We cut the carcass of the rooster into 6-8 parts, put it in a large pan and fill it with red wine. We chop the shallots, cut each carrot into 6-8 parts, transfer the vegetables to the pan. Using a thread, we bind the bay leaf and thyme into a bunch, add it to the pan. We remove the pan in the refrigerator for the whole night (at least 12 hours).

2

We take out pieces of the rooster from the pan, dried with a towel.
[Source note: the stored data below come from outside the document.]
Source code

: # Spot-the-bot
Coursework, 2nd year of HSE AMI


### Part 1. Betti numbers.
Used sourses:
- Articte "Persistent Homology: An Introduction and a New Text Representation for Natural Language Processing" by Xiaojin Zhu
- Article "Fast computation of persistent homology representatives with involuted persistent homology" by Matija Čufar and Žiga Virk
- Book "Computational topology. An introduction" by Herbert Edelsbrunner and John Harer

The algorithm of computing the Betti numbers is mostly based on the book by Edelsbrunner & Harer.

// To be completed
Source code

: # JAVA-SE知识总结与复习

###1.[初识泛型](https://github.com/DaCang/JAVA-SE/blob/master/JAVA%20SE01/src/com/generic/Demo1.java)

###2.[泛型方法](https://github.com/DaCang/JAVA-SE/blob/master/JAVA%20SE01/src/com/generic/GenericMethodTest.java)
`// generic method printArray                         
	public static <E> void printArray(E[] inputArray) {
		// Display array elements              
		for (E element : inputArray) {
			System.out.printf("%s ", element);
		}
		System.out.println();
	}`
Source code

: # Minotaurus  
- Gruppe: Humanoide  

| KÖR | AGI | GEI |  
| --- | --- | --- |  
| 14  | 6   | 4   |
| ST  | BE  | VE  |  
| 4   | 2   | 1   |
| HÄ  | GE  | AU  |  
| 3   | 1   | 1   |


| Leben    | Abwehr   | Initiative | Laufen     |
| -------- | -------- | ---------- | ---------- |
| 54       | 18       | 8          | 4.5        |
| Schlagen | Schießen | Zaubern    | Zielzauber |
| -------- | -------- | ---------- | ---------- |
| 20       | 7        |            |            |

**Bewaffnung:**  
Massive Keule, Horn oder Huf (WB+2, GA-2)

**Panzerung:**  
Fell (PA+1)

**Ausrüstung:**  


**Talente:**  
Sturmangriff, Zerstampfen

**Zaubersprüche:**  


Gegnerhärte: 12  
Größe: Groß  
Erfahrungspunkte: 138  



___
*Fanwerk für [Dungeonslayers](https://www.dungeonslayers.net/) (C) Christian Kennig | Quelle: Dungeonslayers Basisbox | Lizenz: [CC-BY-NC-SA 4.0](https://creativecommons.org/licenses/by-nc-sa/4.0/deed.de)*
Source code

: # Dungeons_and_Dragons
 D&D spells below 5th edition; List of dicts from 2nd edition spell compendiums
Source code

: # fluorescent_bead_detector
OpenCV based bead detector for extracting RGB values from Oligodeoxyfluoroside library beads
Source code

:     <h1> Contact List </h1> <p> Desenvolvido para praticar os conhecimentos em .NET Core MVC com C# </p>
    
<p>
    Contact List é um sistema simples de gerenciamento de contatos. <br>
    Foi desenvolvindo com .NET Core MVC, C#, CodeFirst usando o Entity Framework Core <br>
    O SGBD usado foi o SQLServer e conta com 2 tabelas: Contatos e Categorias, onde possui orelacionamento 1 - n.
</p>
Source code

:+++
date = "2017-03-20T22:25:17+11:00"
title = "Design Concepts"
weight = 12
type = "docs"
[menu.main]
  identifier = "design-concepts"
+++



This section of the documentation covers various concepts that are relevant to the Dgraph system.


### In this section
In a pan with a thick bottom, heat the oil, over medium heat, fry the pieces of a rooster until golden brown on each side.

3

We remove the vegetables from the wine marinade with a slotted spoon, and return the meat to the pan. In a pan, fry the squeezed garlic, carrots and onions for 2-3 minutes.

4

We shift the contents of the pan to the rooster, salt and pepper. We put the pan on fire, bring to a boil over medium heat, reduce the heat to a minimum. Cook the dish under the lid for 2 hours.

5

Shortly before the dish is ready, we cut the mushrooms into slices, and the bacon into small cubes. In a pan, heat a little fat from the bacon, add mushrooms and fry until the liquid evaporates.

6

We transfer the mushrooms with bacon to the roasting pan 10 minutes before cooking, increase the heat, prepare coq au vin without a lid, so that the sauce slightly thickens. Serve the finished dish with toasted crispy bread.